Diversity of Mercury-Tolerant Microorganisms Original paper

What was reviewed?

This review summarized the diversity of mercury-tolerant microorganisms and explained how bacteria, fungi, and microalgae survive and transform mercury in contaminated environments. The authors connected mercury’s environmental forms (elemental, inorganic, and organic such as methylmercury) to microbial processes that either convert mercury into less toxic forms or, in some settings, generate the most toxic form through methylation. They framed these organisms as practical tools for bioremediation because microbes can bind mercury, accumulate it, chemically transform it, or reduce it to volatile elemental mercury.

Who was reviewed?

The authors reviewed research on environmental microorganisms rather than human patients. They covered microbes isolated from mercury-impacted soils, sediments, seawater, industrial and municipal waste streams, mining-affected ecosystems, and plant-associated niches such as rhizospheres. They highlighted findings from diverse microbial groups, including sulfate-reducing and iron-reducing bacteria linked to methylmercury formation, as well as bioaccumulating and volatilizing strains that can lower bioavailable mercury in water or soil.
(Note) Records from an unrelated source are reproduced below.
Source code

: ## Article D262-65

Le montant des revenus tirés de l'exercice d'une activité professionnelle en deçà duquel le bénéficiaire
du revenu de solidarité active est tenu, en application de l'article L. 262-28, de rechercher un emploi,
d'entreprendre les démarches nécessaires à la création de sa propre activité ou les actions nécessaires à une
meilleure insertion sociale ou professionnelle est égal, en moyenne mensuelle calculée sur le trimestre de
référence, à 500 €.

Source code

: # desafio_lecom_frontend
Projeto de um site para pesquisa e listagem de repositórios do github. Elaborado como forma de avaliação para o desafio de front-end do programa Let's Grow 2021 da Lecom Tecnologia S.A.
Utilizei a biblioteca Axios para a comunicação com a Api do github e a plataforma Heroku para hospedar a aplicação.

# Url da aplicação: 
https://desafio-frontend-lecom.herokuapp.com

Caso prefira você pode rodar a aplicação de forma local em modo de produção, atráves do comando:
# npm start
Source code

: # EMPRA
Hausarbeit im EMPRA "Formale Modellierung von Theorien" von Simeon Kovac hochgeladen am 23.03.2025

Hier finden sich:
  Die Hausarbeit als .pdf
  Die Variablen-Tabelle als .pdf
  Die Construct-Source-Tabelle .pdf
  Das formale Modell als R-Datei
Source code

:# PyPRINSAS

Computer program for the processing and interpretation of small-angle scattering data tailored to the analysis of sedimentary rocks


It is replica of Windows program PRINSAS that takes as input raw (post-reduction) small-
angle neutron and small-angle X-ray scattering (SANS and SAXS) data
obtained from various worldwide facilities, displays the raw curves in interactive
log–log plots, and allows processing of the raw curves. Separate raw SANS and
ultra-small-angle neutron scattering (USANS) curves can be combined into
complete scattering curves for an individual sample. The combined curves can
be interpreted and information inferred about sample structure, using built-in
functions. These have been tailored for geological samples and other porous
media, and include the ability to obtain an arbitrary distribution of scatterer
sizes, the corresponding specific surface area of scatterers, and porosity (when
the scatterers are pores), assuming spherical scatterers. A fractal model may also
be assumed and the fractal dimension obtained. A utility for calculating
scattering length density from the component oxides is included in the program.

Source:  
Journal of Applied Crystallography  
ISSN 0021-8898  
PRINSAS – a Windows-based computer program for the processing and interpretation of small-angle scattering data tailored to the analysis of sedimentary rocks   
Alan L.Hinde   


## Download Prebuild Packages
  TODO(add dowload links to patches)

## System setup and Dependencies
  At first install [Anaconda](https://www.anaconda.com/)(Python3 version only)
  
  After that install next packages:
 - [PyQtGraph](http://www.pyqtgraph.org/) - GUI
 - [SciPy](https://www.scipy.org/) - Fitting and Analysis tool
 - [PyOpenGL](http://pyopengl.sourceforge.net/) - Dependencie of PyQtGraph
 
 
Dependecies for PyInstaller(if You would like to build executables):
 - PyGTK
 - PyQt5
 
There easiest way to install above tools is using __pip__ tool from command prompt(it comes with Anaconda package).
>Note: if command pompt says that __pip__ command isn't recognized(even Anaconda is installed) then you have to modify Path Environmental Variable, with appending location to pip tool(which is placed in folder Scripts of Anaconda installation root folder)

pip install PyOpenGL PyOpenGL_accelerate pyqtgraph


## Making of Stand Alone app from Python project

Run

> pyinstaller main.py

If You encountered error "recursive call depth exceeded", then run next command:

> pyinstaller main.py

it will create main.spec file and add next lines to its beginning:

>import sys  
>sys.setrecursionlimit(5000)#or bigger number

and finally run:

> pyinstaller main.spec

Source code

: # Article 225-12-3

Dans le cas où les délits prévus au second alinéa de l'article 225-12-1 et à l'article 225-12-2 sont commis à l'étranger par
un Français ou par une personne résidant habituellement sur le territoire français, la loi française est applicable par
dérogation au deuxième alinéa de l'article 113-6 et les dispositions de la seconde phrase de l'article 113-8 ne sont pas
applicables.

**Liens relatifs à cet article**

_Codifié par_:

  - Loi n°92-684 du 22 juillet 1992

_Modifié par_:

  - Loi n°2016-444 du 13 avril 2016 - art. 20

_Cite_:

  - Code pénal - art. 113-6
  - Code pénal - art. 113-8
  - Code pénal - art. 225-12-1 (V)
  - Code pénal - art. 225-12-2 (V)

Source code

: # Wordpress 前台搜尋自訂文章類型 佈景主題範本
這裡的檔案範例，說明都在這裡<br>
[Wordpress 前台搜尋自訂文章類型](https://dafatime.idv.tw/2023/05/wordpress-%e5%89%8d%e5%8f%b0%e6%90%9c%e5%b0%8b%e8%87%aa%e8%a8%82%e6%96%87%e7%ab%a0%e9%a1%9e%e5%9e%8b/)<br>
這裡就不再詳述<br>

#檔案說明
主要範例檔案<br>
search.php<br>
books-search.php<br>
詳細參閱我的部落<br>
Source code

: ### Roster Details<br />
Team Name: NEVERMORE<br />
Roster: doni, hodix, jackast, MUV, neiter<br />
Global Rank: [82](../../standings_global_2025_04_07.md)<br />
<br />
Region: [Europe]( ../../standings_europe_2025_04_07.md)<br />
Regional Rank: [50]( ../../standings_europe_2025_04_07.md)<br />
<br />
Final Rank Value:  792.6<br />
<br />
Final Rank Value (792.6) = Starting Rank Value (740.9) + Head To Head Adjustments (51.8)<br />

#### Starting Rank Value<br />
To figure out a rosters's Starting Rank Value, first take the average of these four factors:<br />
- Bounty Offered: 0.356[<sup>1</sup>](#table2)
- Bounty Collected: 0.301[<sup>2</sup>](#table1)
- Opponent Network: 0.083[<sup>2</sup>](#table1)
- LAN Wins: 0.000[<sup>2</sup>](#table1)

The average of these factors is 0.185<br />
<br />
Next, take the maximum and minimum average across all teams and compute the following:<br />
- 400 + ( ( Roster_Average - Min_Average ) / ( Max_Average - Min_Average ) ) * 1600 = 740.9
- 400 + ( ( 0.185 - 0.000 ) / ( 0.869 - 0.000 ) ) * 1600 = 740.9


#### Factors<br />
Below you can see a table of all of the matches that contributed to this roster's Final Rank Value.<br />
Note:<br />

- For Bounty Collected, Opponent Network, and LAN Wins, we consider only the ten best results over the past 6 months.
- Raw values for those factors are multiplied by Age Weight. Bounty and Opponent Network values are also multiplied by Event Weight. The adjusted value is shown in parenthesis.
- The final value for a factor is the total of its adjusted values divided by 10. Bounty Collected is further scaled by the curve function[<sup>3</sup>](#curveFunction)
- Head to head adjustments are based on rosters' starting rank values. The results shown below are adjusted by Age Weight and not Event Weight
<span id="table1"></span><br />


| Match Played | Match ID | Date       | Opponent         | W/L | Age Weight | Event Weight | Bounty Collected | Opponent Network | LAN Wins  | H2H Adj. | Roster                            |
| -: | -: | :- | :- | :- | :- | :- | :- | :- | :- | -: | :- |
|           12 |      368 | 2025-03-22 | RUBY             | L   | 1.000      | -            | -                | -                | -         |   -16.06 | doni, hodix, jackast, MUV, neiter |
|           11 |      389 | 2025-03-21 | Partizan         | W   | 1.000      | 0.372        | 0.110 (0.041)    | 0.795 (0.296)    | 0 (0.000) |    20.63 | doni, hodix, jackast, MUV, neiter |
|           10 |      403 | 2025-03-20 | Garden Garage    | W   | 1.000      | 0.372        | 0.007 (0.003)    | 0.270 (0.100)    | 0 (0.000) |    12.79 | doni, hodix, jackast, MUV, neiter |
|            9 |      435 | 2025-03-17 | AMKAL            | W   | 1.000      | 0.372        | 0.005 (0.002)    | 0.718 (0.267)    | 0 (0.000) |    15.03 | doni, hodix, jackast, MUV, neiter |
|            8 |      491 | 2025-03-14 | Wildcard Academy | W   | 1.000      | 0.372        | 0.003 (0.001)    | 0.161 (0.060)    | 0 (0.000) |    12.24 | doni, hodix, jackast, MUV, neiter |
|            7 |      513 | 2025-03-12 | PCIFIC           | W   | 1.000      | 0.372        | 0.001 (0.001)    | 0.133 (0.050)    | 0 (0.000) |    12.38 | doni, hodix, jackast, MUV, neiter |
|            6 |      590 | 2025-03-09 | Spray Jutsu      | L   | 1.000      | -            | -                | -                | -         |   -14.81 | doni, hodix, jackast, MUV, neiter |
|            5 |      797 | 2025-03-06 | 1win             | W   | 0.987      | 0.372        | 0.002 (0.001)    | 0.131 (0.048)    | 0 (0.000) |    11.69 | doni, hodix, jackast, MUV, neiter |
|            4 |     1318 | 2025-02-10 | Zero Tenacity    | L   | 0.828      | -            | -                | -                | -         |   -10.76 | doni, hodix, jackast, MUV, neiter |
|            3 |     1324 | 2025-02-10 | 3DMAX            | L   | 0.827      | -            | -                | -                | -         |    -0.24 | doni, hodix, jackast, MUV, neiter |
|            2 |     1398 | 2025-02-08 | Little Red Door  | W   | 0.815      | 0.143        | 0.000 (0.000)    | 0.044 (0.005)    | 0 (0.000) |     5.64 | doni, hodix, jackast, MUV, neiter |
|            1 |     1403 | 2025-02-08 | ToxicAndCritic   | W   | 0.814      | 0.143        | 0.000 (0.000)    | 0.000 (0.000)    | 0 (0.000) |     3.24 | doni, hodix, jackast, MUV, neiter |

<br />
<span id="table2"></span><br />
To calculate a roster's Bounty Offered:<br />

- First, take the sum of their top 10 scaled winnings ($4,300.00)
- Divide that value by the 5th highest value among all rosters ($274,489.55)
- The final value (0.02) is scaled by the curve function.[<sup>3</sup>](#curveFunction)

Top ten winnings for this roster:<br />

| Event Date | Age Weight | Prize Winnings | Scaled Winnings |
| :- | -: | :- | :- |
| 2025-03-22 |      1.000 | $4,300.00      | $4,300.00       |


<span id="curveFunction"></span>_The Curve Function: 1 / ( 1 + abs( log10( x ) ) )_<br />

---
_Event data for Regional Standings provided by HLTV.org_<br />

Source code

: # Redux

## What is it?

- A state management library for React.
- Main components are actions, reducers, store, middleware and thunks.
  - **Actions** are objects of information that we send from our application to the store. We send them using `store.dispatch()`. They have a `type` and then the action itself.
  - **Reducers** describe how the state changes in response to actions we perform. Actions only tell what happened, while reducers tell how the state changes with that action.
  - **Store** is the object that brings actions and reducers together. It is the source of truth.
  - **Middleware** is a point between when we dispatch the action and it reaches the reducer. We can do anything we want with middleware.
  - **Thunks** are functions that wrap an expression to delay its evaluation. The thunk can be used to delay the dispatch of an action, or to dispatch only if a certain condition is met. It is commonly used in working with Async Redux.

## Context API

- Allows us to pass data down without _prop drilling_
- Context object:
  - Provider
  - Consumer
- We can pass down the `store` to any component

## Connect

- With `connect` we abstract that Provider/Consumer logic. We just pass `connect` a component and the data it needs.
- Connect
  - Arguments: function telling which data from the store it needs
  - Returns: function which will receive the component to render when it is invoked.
What were the most important findings?

The review emphasized that mercury tolerance is widespread and multi-mechanistic, and it often depends on genetic detoxification systems plus broader stress defenses. A central “microbiome signature” is the mer operon and related genes that encode transport and detoxification functions, including mercury uptake and regulation, cleavage of carbon–mercury bonds in organomercurials, and reduction of Hg2+ to Hg0. Beyond mer genes, many organisms rely on extracellular polymeric substances and biofilms that bind mercury outside the cell, thiol-based buffering and antioxidant responses that limit oxidative damage, and sequestration or precipitation that immobilizes mercury. The authors also reinforced that methylation and demethylation capacities vary by physiology and environment, with oxygen-free, nutrient, and redox conditions shaping whether microbial communities increase methylmercury risk or push mercury toward less harmful forms.

What are the greatest implications of this review?

For clinicians tracking microbiome-relevant exposures, this review supports a clear translational point: mercury risk is not only about dose, but also about microbial community function, especially genes and pathways that control mercury speciation. Environments that enrich methylating groups can raise methylmercury formation potential, while environments dominated by detoxifying and binding organisms can reduce bioavailable mercury and shift exposure profiles downstream in food webs. For remediation and public health, the review argues that bioremediation can be more sustainable than many chemical methods, but it requires careful design because some microbial activities can inadvertently increase methylmercury under certain conditions. For a microbiome signatures database, the most useful entry is functional: enrichment of merA/merB-linked detoxification capacity, EPS/biofilm-mediated binding potential, and anaerobic methylation potential in sulfate- and iron-reducing guilds.